Other genes with potential growth function identified here, include adcy7 that is related to progesterone-mediated oocyte maturation in European seabass31, ap2a2 that has direct interaction with the epidermal growth factor receptor (egfr)32, ccne1 and csk that are associated with ovarian cancer tumors and blood pressure in human33,34. gas1 is involved in embryonic patterning, inhibits cell proliferation and mediates cell death, and has therefore been considered as a tumor suppressor in human35, whereas rab11 plays an indispensable role in regulating early stages of Drosophila adult muscle development36.
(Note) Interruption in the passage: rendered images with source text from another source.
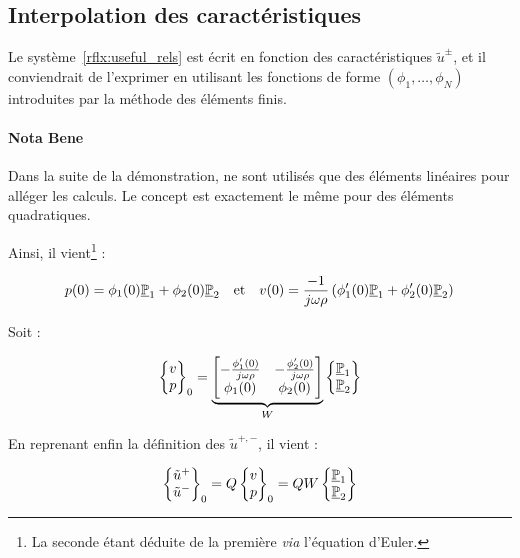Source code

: \subsection{Interpolation des caractéristiques}

Le système~\eqref{rflx:useful_rels} est écrit en fonction des caractéristiques $\tilde{u}^\pm$, et il conviendrait de
l'exprimer en utilisant les fonctions de forme $(\phi_1, \ldots, \phi_N)$ introduites par la méthode des éléments finis.

\paragraph{Nota Bene} Dans la suite de la démonstration, ne sont utilisés que des éléments linéaires pour alléger les
calculs. Le concept est exactement le même pour des éléments quadratiques.

\medskip

Ainsi, il vient\footnote{La seconde étant déduite de la première \textit{via} l'équation d'Euler.} :

\begin{equation*}
	p(0) = \phi_1(0)\underline{\mathbb{P}}_1 + \phi_2(0)\underline{\mathbb{P}}_2 \quad\mathrm{et}\quad v(0) = \frac{-1}{j\omega\rho}\left(\phi'_1(0)\underline{\mathbb{P}}_1 +
		\phi'_2(0)\underline{\mathbb{P}}_2\right)
\end{equation*}

Soit :

\begin{equation*}
	\begin{Bmatrix}v\\p\end{Bmatrix}_0 = \underbrace{\begin{bmatrix}
		-\frac{\phi'_1(0)}{j\omega\rho} & -\frac{\phi'_2(0)}{j\omega\rho}\\
		\phi_1(0) & \phi_2(0)
\end{bmatrix}}_{W}
	\begin{Bmatrix}
		\underline{\mathbb{P}}_1\\\underline{\mathbb{P}}_2
	\end{Bmatrix}
\end{equation*}

En reprenant enfin la définition des $\tilde{u}^{+,-}$, il vient :

\begin{equation*}
\begin{Bmatrix}
	\tilde{u}^+\\\tilde{u}^-
\end{Bmatrix}_0 = Q\begin{Bmatrix}
	v\\p
\end{Bmatrix}_0 = QW\begin{Bmatrix}\underline{\mathbb{P}}_1\\\underline{\mathbb{P}}_2\end{Bmatrix}
\end{equation*}

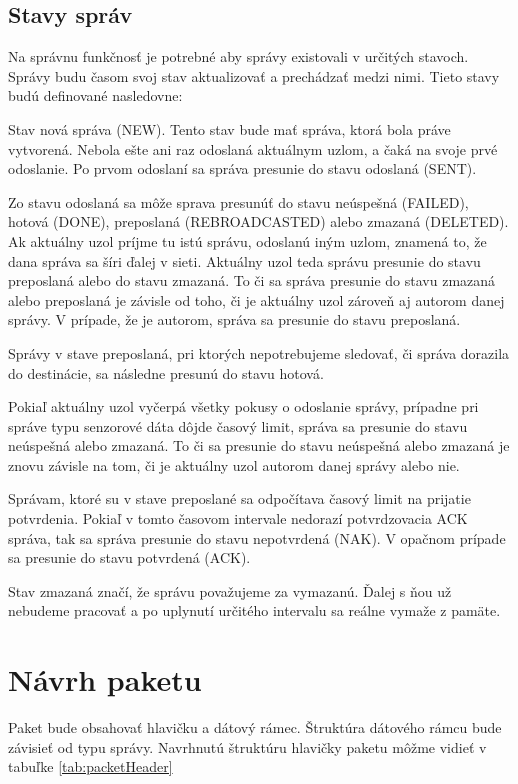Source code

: \documentclass[slovak,master]{diploma}
\begin{document}
\subsection{Stavy správ}
Na správnu funkčnosť je potrebné aby správy existovali v určitých stavoch. Správy budu časom svoj stav aktualizovať a prechádzať medzi nimi. 
Tieto stavy budú definované nasledovne:

Stav nová správa (NEW). Tento stav bude mať správa, ktorá bola práve vytvorená. Nebola ešte ani raz odoslaná aktuálnym uzlom, a čaká na svoje 
prvé odoslanie. Po prvom odoslaní sa správa presunie do stavu odoslaná (SENT).

Zo stavu odoslaná sa môže sprava presunúť do stavu neúspešná (FAILED), hotová (DONE), preposlaná (REBROADCASTED) alebo zmazaná (DELETED). 
Ak aktuálny uzol príjme tu istú správu, odoslanú iným uzlom, znamená to, že dana správa sa šíri ďalej v sieti. Aktuálny uzol teda správu 
presunie do stavu preposlaná alebo do stavu zmazaná. 
To či sa správa presunie do stavu zmazaná alebo preposlaná je závisle od toho, či je aktuálny uzol zároveň aj autorom danej správy. V prípade, že je autorom, 
správa sa presunie do stavu preposlaná.

Správy v stave preposlaná, pri ktorých nepotrebujeme sledovať, či správa dorazila do destinácie, sa následne presunú do stavu hotová.

Pokiaľ aktuálny uzol vyčerpá všetky pokusy o odoslanie správy, prípadne pri správe typu senzorové dáta dôjde časový limit, správa sa presunie do stavu neúspešná alebo zmazaná.
To či sa presunie do stavu neúspešná alebo zmazaná je znovu závisle na tom, či je aktuálny uzol autorom danej správy alebo nie.

Správam, ktoré su v stave preposlané sa odpočítava časový limit na prijatie potvrdenia. Pokiaľ v tomto časovom intervale nedorazí potvrdzovacia ACK správa, tak sa 
správa presunie do stavu nepotvrdená (NAK). V opačnom prípade sa presunie do stavu potvrdená (ACK).

Stav zmazaná značí, že správu považujeme za vymazanú. Ďalej s ňou už nebudeme pracovať a po uplynutí určitého intervalu sa reálne vymaže z pamäte.

\section{Návrh paketu}
Paket bude obsahovať hlavičku a dátový rámec. Štruktúra dátového rámcu bude závisieť od typu správy.
Navrhnutú štruktúru hlavičky paketu môžme vidieť v tabuľke \ref{tab:packetHeader}
\end{document}
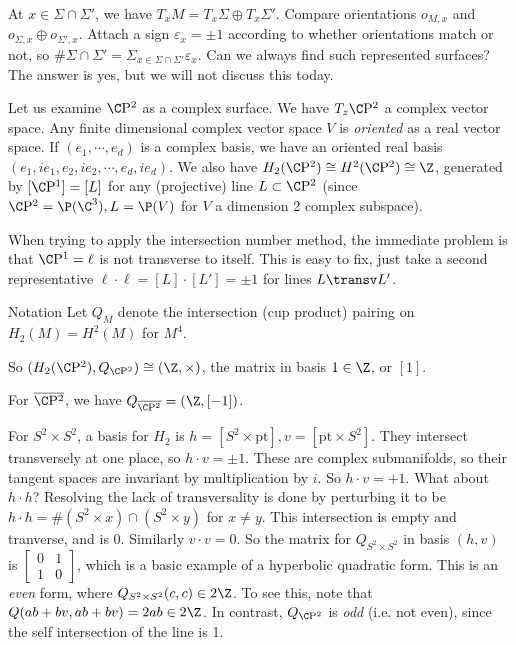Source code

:At $x \in \Sigma \cap \Sigma'$, we have $T_x M= T_x \Sigma \oplus T_x \Sigma'$. Compare orientations $o_{M,x}$ and $o_{\Sigma,x}\oplus o_{\Sigma', x}$. Attach a sign $\varepsilon _x = \pm 1$ according to whether orientations match or not, so $\# \Sigma \cap \Sigma' = \Sigma _{x \in \Sigma \cap \Sigma'}\varepsilon _x$. Can we always find such represented surfaces? The answer is yes, but we will not discuss this today.
\begin{example}
    Let us examine $\C \mathrm{P}^2$ as a complex surface. We have $T_z \C \mathrm{P}^2$ a complex vector space. Any finite dimensional complex vector space $V$ is \emph{oriented} as a real vector space. If $(e_1, \cdots ,e_d)$ is a complex basis, we have an oriented real basis $(e_1,ie_1, e_2, ie_2, \cdots ,e_d, ie_d)$. We also have $H_2(\C \mathrm{P}^2) \cong H^2(\C \mathrm{P}^2) \cong \Z$, generated by $[\C \mathrm{P}^1] = [L]$ for any (projective) line $L \subset \C\mathrm{P}^2$ (since $\C \mathrm{P}^2 = \P(\C^3), L = \P(V)$ for $V$ a dimension 2 complex subspace).

    When trying to apply the intersection number method, the immediate problem is that $\C \mathrm{P}^1 = \ell$ is not transverse to itself. This is easy to fix, just take a second representative $\ell \cdot  \ell = [L] \cdot [L']=\pm 1$ for lines $L \transv L'$.
\begin{namedthing}{Notation} 
    Let $Q_M$ denote the intersection (cup product) pairing on $H_2(M) = H^2(M)$ for $M^4$.
\end{namedthing}
So $(H_2(\C \mathrm{P^2}), Q_{\C \mathrm{P^2}})\cong (\Z, \times) $, the matrix in basis $1 \in \Z$, or $[1]$.
\end{example}
\begin{example}
    For $\overline{\C \mathrm{P^2}}$, we have $Q _{\overline{\C \mathrm{P^2}}} = (\Z, [-1])$. 
\end{example}
\begin{example}
    For $S^2 \times S^2$, a basis for $H_2$ is $h = [S^2 \times   \mathrm{pt}], v = [\mathrm{pt} \times  S^2]$. They intersect transversely at one place, so $h \cdot v = \pm 1$. These are complex submanifolds, so their tangent spaces are invariant by multiplication by $i$. So $h\cdot v = +1$. What about $h \cdot h$? Resolving the lack of transversality is done by perturbing it to be $h \cdot h = \# (S^2 \times  {x} ) \cap  (S^2 \times  {y} )$ for $x\neq y$. This intersection is empty and tranverse, and is 0. Similarly  $v \cdot v=0$. So the matrix for $Q _{S^2 \times S^2}$ in basis $(h,v)$ is $\left[ 
    \begin{smallmatrix}
        0 & 1 \\ 1 & 0
\end{smallmatrix}\right] $, which is a basic example of a hyperbolic quadratic form. This is an \emph{even} form, where $Q _{S^2 \times S^2}(c, c) \in 2 \Z$. To see this, note that $Q(ab + bv, ab + bv) = 2ab \in 2 \Z$. In contrast, $Q _{\C \mathrm{P^2}}$ is \emph{odd} (i.e. not even), since the self intersection of the line is 1.
\end{example}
According to our knowledge, with the exception of ctsb, very little information was available on the function of these genes in teleost muscle growth prior to our study. Here, pathway analyses indicated that eight out of the 11 genes showed association with four major growth-related regulators: Igf1, Igf1r, Egfr and Tgf-beta. In a study on Chilean flounder (Paralichthys adspersus), the two Igf molecules were shown to play important roles in the development of muscle and bone-related structures during larval stages37. Besides, the Tgf-beta pathway had been shown to regulate the growth, differentiation and metabolism of many cell types, including that of skeletal muscle in mammals38. Therefore, to find out how these genes regulate skeletal muscle development and growth in Asian seabass, their specific role must be further investigated by studying the different constituents in the pathways that these genes are involved with (especially the IGF and TGF-beta systems) as well as their interactions in relation to muscle growth.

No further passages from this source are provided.